*Exercise directions*.
Repeat the data word for word and skip the pictures.

*Data for processing*.
* * * * * * *

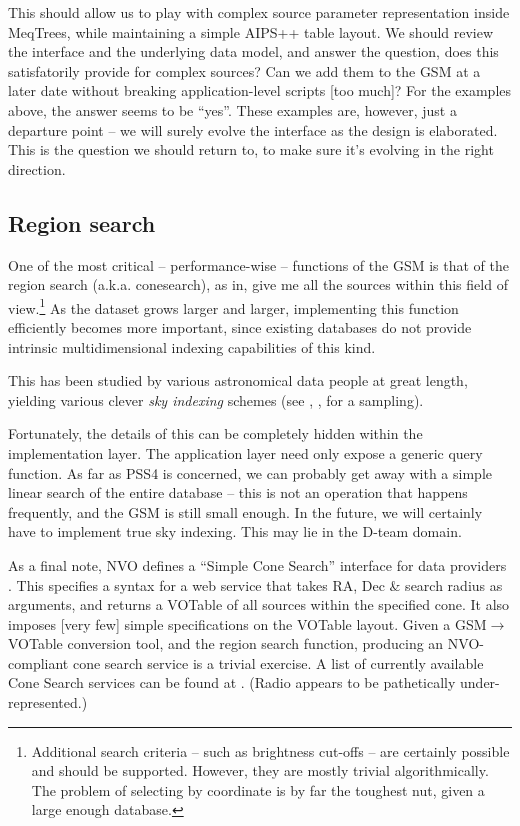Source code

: \documentclass[]{lofar}
\begin{document}
  This should allow us to play with complex source parameter representation
  inside MeqTrees, while maintaining a simple AIPS++ table layout. We should
  review the interface and the underlying data model, and answer the question,
  does this satisfatorily provide for complex sources? Can we add them to the GSM
  at a later date without breaking application-level scripts [too much]? For the
  examples above, the answer seems to be ``yes''. These examples are, however,
  just a departure point -- we will surely evolve the interface as the design is
  elaborated. This is the question we should return to, to make sure it's
  evolving in the right direction.
  
\subsection{Region search}
  
  One of the most critical -- performance-wise -- functions of the GSM is that of
  the region search (a.k.a. conesearch), as in, give me all the sources within
  this field of view.\footnote{Additional search criteria -- such as brightness
  cut-offs -- are certainly possible and should be supported. However, they are
  mostly trivial algorithmically. The problem of selecting by coordinate is by
  far the toughest nut, given a large enough database.} As the dataset grows
  larger and larger, implementing this function efficiently becomes more
  important, since existing databases do not provide intrinsic multidimensional
  indexing capabilities of this kind. 
  
  This has been studied by various astronomical data people at great
  length, yielding various clever {\em sky indexing} schemes (see \cite{SI1},
  \cite{SI2}, \cite{SI3} for a sampling).
  
  Fortunately, the details of this can be completely hidden within the
  implementation layer. The application layer need only expose a generic query
  function. As far as PSS4 is concerned, we can probably get away with a simple
  linear search of the entire database -- this is not an operation that happens
  frequently, and the GSM is still small enough. In the future, we will
  certainly have to implement true sky indexing. This may lie in the D-team
  domain.
  
  As a final note, NVO defines a ``Simple Cone Search'' interface for data
  providers \cite{CS1}. This specifies a syntax for a web service that takes RA,
  Dec \& search radius as arguments, and returns a VOTable of all sources within
  the specified cone. It also imposes [very few] simple specifications on the
  VOTable layout. Given a GSM$\rightarrow$VOTable conversion tool, and the region
  search function, producing an NVO-compliant cone search service is a trivial
  exercise. A list of currently available Cone Search services can be found at
  \cite{CS2}. (Radio appears to be pathetically under-represented.)
  
\end{document}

* * * * * * *

*Response area*.
Source code

: \documentclass[]{lofar}
\begin{document}
  This should allow us to play with complex source parameter representation
  inside MeqTrees, while maintaining a simple AIPS++ table layout. We should
  review the interface and the underlying data model, and answer the question,
  does this satisfatorily provide for complex sources? Can we add them to the GSM
  at a later date without breaking application-level scripts [too much]? For the
  examples above, the answer seems to be ``yes''. These examples are, however,
  just a departure point -- we will surely evolve the interface as the design is
  elaborated. This is the question we should return to, to make sure it's
  evolving in the right direction.
  
\subsection{Region search}
  
  One of the most critical -- performance-wise -- functions of the GSM is that of
  the region search (a.k.a. conesearch), as in, give me all the sources within
  this field of view.\footnote{Additional search criteria -- such as brightness
  cut-offs -- are certainly possible and should be supported. However, they are
  mostly trivial algorithmically. The problem of selecting by coordinate is by
  far the toughest nut, given a large enough database.} As the dataset grows
  larger and larger, implementing this function efficiently becomes more
  important, since existing databases do not provide intrinsic multidimensional
  indexing capabilities of this kind. 
  
  This has been studied by various astronomical data people at great
  length, yielding various clever {\em sky indexing} schemes (see \cite{SI1},
  \cite{SI2}, \cite{SI3} for a sampling).
  
  Fortunately, the details of this can be completely hidden within the
  implementation layer. The application layer need only expose a generic query
  function. As far as PSS4 is concerned, we can probably get away with a simple
  linear search of the entire database -- this is not an operation that happens
  frequently, and the GSM is still small enough. In the future, we will
  certainly have to implement true sky indexing. This may lie in the D-team
  domain.
  
  As a final note, NVO defines a ``Simple Cone Search'' interface for data
  providers \cite{CS1}. This specifies a syntax for a web service that takes RA,
  Dec \& search radius as arguments, and returns a VOTable of all sources within
  the specified cone. It also imposes [very few] simple specifications on the
  VOTable layout. Given a GSM$\rightarrow$VOTable conversion tool, and the region
  search function, producing an NVO-compliant cone search service is a trivial
  exercise. A list of currently available Cone Search services can be found at
  \cite{CS2}. (Radio appears to be pathetically under-represented.)
  
\end{document}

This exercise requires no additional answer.